Images are to be omitted, and the rest of the records reproduced exactly.
==== Records for this task
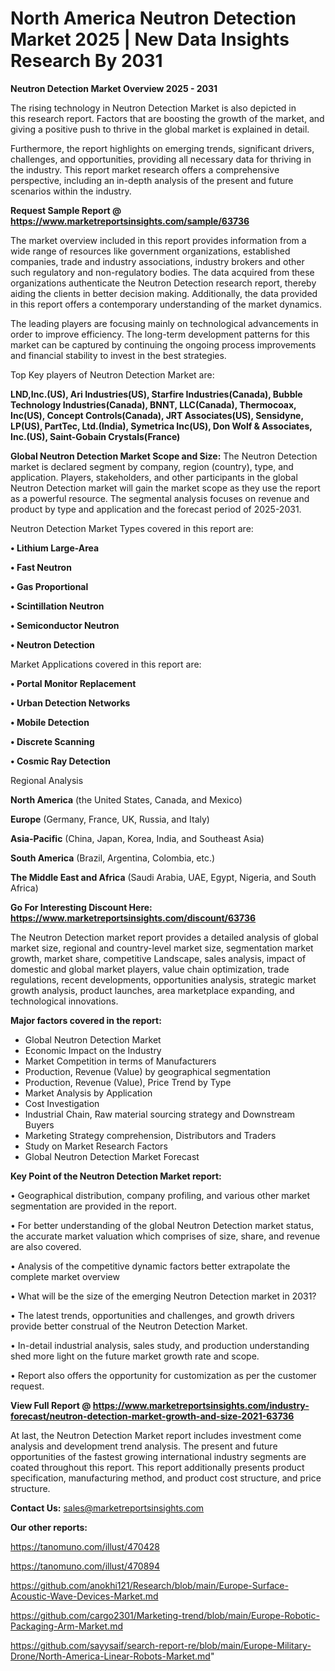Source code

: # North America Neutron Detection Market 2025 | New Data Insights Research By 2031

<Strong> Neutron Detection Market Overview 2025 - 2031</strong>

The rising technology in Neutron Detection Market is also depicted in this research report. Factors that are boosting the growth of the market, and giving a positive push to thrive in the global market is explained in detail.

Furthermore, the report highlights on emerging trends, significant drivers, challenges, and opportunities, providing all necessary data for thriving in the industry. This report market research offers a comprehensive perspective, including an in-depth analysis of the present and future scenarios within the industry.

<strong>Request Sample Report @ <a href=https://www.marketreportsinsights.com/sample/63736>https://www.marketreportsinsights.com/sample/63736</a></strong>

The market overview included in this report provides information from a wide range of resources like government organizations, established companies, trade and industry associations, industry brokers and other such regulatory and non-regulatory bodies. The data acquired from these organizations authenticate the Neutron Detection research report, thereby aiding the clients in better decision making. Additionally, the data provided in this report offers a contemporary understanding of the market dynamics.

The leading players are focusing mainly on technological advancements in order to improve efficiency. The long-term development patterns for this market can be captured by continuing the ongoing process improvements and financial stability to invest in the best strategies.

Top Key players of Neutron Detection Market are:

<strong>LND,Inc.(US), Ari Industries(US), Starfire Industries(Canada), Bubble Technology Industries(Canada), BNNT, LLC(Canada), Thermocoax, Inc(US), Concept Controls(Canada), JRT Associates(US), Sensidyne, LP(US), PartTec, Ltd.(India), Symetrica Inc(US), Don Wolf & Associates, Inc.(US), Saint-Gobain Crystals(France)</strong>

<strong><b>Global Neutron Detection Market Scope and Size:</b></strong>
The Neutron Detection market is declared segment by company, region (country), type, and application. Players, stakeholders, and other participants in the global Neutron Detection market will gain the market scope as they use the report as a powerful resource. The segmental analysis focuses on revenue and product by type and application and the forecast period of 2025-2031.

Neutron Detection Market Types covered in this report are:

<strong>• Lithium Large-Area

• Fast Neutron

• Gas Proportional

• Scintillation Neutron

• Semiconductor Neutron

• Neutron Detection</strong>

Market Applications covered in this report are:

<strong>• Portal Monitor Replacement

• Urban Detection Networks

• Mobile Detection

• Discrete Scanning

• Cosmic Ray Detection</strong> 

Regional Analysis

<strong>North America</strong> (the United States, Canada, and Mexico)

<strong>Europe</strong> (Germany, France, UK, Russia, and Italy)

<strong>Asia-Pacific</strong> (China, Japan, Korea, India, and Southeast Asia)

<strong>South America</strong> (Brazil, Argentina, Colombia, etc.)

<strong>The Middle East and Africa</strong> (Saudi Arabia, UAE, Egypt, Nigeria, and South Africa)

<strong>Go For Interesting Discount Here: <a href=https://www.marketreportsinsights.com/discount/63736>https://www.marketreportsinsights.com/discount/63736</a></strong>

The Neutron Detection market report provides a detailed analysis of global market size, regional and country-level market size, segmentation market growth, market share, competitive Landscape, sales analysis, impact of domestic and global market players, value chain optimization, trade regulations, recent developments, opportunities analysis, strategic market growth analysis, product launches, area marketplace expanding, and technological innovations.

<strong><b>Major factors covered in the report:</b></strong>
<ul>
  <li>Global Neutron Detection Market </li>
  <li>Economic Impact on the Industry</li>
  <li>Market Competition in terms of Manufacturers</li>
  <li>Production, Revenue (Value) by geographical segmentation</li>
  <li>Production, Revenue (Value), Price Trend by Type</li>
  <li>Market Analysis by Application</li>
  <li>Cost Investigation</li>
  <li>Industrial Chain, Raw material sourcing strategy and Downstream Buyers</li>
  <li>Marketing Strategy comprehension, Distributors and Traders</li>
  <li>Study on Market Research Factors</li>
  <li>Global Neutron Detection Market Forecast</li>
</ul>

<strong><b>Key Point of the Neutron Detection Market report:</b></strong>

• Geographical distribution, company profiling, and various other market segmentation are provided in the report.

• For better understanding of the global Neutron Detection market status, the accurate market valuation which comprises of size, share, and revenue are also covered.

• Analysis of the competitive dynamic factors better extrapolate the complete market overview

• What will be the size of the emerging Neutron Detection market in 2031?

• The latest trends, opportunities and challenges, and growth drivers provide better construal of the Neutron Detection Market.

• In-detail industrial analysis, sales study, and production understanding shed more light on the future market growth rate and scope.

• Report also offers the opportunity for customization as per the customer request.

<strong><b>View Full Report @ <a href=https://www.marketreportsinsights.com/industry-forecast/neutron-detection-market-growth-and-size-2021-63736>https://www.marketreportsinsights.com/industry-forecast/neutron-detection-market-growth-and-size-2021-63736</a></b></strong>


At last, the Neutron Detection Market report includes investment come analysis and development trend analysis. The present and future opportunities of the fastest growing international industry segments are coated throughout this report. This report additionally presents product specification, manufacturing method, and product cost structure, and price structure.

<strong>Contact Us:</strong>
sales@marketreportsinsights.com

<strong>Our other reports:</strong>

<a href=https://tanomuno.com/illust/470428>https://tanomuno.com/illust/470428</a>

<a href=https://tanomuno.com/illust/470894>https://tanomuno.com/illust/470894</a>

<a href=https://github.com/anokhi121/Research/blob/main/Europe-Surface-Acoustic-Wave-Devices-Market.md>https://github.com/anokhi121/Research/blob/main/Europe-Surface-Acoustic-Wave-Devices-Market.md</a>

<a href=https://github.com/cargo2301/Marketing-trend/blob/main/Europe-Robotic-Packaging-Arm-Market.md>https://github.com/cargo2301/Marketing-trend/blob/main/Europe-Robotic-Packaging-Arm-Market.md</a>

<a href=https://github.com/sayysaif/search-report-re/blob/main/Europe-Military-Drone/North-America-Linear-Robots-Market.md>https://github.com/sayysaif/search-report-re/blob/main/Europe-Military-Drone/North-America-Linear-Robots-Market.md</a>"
========
▶ _Finished task_
Source code

: # North America Neutron Detection Market 2025 | New Data Insights Research By 2031

<Strong> Neutron Detection Market Overview 2025 - 2031</strong>

The rising technology in Neutron Detection Market is also depicted in this research report. Factors that are boosting the growth of the market, and giving a positive push to thrive in the global market is explained in detail.

Furthermore, the report highlights on emerging trends, significant drivers, challenges, and opportunities, providing all necessary data for thriving in the industry. This report market research offers a comprehensive perspective, including an in-depth analysis of the present and future scenarios within the industry.

<strong>Request Sample Report @ <a href=https://www.marketreportsinsights.com/sample/63736>https://www.marketreportsinsights.com/sample/63736</a></strong>

The market overview included in this report provides information from a wide range of resources like government organizations, established companies, trade and industry associations, industry brokers and other such regulatory and non-regulatory bodies. The data acquired from these organizations authenticate the Neutron Detection research report, thereby aiding the clients in better decision making. Additionally, the data provided in this report offers a contemporary understanding of the market dynamics.

The leading players are focusing mainly on technological advancements in order to improve efficiency. The long-term development patterns for this market can be captured by continuing the ongoing process improvements and financial stability to invest in the best strategies.

Top Key players of Neutron Detection Market are:

<strong>LND,Inc.(US), Ari Industries(US), Starfire Industries(Canada), Bubble Technology Industries(Canada), BNNT, LLC(Canada), Thermocoax, Inc(US), Concept Controls(Canada), JRT Associates(US), Sensidyne, LP(US), PartTec, Ltd.(India), Symetrica Inc(US), Don Wolf & Associates, Inc.(US), Saint-Gobain Crystals(France)</strong>

<strong><b>Global Neutron Detection Market Scope and Size:</b></strong>
The Neutron Detection market is declared segment by company, region (country), type, and application. Players, stakeholders, and other participants in the global Neutron Detection market will gain the market scope as they use the report as a powerful resource. The segmental analysis focuses on revenue and product by type and application and the forecast period of 2025-2031.

Neutron Detection Market Types covered in this report are:

<strong>• Lithium Large-Area

• Fast Neutron

• Gas Proportional

• Scintillation Neutron

• Semiconductor Neutron

• Neutron Detection</strong>

Market Applications covered in this report are:

<strong>• Portal Monitor Replacement

• Urban Detection Networks

• Mobile Detection

• Discrete Scanning

• Cosmic Ray Detection</strong> 

Regional Analysis

<strong>North America</strong> (the United States, Canada, and Mexico)

<strong>Europe</strong> (Germany, France, UK, Russia, and Italy)

<strong>Asia-Pacific</strong> (China, Japan, Korea, India, and Southeast Asia)

<strong>South America</strong> (Brazil, Argentina, Colombia, etc.)

<strong>The Middle East and Africa</strong> (Saudi Arabia, UAE, Egypt, Nigeria, and South Africa)

<strong>Go For Interesting Discount Here: <a href=https://www.marketreportsinsights.com/discount/63736>https://www.marketreportsinsights.com/discount/63736</a></strong>

The Neutron Detection market report provides a detailed analysis of global market size, regional and country-level market size, segmentation market growth, market share, competitive Landscape, sales analysis, impact of domestic and global market players, value chain optimization, trade regulations, recent developments, opportunities analysis, strategic market growth analysis, product launches, area marketplace expanding, and technological innovations.

<strong><b>Major factors covered in the report:</b></strong>
<ul>
  <li>Global Neutron Detection Market </li>
  <li>Economic Impact on the Industry</li>
  <li>Market Competition in terms of Manufacturers</li>
  <li>Production, Revenue (Value) by geographical segmentation</li>
  <li>Production, Revenue (Value), Price Trend by Type</li>
  <li>Market Analysis by Application</li>
  <li>Cost Investigation</li>
  <li>Industrial Chain, Raw material sourcing strategy and Downstream Buyers</li>
  <li>Marketing Strategy comprehension, Distributors and Traders</li>
  <li>Study on Market Research Factors</li>
  <li>Global Neutron Detection Market Forecast</li>
</ul>

<strong><b>Key Point of the Neutron Detection Market report:</b></strong>

• Geographical distribution, company profiling, and various other market segmentation are provided in the report.

• For better understanding of the global Neutron Detection market status, the accurate market valuation which comprises of size, share, and revenue are also covered.

• Analysis of the competitive dynamic factors better extrapolate the complete market overview

• What will be the size of the emerging Neutron Detection market in 2031?

• The latest trends, opportunities and challenges, and growth drivers provide better construal of the Neutron Detection Market.

• In-detail industrial analysis, sales study, and production understanding shed more light on the future market growth rate and scope.

• Report also offers the opportunity for customization as per the customer request.

<strong><b>View Full Report @ <a href=https://www.marketreportsinsights.com/industry-forecast/neutron-detection-market-growth-and-size-2021-63736>https://www.marketreportsinsights.com/industry-forecast/neutron-detection-market-growth-and-size-2021-63736</a></b></strong>


At last, the Neutron Detection Market report includes investment come analysis and development trend analysis. The present and future opportunities of the fastest growing international industry segments are coated throughout this report. This report additionally presents product specification, manufacturing method, and product cost structure, and price structure.

<strong>Contact Us:</strong>
sales@marketreportsinsights.com

<strong>Our other reports:</strong>

<a href=https://tanomuno.com/illust/470428>https://tanomuno.com/illust/470428</a>

<a href=https://tanomuno.com/illust/470894>https://tanomuno.com/illust/470894</a>

<a href=https://github.com/anokhi121/Research/blob/main/Europe-Surface-Acoustic-Wave-Devices-Market.md>https://github.com/anokhi121/Research/blob/main/Europe-Surface-Acoustic-Wave-Devices-Market.md</a>

<a href=https://github.com/cargo2301/Marketing-trend/blob/main/Europe-Robotic-Packaging-Arm-Market.md>https://github.com/cargo2301/Marketing-trend/blob/main/Europe-Robotic-Packaging-Arm-Market.md</a>

<a href=https://github.com/sayysaif/search-report-re/blob/main/Europe-Military-Drone/North-America-Linear-Robots-Market.md>https://github.com/sayysaif/search-report-re/blob/main/Europe-Military-Drone/North-America-Linear-Robots-Market.md</a>"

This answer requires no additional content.